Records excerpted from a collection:
*****
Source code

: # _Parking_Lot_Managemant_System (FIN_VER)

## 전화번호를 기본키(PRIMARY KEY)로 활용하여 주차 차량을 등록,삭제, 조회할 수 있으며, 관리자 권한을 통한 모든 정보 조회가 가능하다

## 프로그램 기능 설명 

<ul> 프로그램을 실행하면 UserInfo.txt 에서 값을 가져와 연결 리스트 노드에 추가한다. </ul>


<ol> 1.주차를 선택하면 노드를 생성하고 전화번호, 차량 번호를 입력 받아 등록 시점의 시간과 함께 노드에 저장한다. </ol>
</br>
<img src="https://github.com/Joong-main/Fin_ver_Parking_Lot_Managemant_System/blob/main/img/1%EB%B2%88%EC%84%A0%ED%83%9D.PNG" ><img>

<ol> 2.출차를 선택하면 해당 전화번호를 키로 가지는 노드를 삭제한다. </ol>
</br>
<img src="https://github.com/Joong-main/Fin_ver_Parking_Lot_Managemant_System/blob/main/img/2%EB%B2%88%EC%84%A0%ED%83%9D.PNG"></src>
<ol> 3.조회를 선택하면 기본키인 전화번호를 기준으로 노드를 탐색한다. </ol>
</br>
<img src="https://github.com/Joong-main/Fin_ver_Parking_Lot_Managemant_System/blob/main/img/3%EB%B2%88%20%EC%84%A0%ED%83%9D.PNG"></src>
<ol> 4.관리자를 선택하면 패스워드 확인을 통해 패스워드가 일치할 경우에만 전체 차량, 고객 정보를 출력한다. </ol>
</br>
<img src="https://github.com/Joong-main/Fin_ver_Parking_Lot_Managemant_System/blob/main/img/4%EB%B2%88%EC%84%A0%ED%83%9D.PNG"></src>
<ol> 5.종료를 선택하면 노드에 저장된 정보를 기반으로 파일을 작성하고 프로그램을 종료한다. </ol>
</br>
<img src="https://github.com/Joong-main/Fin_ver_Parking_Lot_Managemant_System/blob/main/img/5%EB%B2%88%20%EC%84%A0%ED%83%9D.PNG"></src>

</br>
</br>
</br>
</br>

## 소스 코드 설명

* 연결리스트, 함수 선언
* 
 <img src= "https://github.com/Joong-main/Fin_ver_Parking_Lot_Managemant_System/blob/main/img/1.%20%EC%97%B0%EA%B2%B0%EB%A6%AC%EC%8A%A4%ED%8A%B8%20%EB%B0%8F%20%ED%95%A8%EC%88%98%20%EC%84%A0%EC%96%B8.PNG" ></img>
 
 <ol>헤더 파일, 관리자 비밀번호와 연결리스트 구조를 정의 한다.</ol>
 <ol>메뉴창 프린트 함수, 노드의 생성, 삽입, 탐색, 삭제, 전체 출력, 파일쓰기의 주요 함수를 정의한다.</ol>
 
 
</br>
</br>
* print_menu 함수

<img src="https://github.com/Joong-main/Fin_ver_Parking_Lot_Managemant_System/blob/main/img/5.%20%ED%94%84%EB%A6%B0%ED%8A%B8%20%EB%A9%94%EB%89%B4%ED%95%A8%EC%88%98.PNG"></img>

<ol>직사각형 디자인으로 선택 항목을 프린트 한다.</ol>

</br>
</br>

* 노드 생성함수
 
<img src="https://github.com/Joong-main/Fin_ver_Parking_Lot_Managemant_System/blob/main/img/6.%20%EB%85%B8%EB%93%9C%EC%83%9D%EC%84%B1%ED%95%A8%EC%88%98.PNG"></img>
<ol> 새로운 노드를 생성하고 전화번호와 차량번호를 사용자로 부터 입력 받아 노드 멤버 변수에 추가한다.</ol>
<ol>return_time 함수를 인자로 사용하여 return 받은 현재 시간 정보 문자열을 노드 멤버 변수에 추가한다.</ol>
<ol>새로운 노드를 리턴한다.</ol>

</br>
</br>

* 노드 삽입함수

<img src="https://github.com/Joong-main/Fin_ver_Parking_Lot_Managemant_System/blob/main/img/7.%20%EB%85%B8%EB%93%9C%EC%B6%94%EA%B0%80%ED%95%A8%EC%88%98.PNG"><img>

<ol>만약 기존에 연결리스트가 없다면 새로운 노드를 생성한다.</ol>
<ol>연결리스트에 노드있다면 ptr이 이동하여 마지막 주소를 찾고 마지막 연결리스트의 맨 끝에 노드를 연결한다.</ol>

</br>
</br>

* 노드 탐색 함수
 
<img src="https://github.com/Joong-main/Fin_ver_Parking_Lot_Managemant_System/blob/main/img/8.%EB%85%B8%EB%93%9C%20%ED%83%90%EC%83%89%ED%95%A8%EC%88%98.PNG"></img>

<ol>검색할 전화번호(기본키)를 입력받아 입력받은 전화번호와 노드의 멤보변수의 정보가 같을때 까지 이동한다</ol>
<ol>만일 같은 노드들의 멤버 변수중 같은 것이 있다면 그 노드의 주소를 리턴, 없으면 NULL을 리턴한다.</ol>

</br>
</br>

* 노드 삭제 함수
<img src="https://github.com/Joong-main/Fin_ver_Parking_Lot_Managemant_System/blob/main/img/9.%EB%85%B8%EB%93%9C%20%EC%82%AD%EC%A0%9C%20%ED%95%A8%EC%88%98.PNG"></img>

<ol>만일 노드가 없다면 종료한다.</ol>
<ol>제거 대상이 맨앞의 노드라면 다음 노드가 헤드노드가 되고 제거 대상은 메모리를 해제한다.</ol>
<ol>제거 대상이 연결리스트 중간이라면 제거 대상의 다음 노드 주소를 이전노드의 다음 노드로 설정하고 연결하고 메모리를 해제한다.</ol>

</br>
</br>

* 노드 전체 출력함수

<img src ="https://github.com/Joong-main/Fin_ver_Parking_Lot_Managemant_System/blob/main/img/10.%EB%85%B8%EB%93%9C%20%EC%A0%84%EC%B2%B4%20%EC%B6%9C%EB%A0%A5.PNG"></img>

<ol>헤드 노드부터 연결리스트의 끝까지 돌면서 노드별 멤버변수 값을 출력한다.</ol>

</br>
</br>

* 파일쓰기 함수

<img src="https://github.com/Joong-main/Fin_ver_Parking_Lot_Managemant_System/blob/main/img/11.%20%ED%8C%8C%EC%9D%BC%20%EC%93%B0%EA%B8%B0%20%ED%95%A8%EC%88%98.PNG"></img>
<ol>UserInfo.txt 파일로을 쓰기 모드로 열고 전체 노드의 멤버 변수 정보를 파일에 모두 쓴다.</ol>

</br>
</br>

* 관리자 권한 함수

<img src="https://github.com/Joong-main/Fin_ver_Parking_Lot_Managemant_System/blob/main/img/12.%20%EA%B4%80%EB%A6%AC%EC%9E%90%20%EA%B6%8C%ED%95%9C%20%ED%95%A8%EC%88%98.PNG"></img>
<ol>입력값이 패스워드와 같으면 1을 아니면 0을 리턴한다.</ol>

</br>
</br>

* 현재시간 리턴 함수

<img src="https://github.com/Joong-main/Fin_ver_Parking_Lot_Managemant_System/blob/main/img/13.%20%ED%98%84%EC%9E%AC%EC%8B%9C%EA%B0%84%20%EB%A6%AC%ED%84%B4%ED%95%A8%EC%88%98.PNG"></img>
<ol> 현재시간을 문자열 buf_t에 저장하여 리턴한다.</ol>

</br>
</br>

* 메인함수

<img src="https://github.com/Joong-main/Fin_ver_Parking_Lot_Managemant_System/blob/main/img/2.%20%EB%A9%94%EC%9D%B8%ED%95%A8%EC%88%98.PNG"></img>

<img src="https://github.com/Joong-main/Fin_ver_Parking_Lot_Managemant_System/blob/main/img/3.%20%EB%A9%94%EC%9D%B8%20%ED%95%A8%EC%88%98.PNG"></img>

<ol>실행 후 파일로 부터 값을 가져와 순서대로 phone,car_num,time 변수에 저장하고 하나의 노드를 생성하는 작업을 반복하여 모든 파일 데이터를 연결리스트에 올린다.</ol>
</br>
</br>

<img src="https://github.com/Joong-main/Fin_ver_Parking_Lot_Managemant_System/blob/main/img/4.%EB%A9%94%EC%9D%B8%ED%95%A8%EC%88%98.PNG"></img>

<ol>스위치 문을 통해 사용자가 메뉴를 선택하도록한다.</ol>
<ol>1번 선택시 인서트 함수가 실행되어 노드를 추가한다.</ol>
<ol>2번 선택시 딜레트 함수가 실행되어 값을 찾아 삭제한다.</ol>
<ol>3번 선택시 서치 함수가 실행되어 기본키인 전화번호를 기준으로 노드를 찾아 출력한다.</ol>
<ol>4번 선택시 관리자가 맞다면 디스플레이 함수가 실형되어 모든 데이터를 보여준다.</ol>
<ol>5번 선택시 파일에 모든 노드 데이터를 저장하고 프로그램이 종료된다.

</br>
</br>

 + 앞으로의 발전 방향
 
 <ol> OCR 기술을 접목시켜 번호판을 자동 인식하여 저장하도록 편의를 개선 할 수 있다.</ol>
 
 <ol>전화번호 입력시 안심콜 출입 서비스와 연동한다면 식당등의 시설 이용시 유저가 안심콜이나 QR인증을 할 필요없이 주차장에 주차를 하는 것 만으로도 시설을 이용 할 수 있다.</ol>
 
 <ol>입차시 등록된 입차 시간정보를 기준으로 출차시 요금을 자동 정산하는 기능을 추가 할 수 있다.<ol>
*****
◆ **BRIEF**: All lines above that include the word "생성하고" must be copied into the answer.

◆ **RESPONSE**:
<ol> 1.주차를 선택하면 노드를 생성하고 전화번호, 차량 번호를 입력 받아 등록 시점의 시간과 함께 노드에 저장한다. </ol>
<ol> 새로운 노드를 생성하고 전화번호와 차량번호를 사용자로 부터 입력 받아 노드 멤버 변수에 추가한다.</ol>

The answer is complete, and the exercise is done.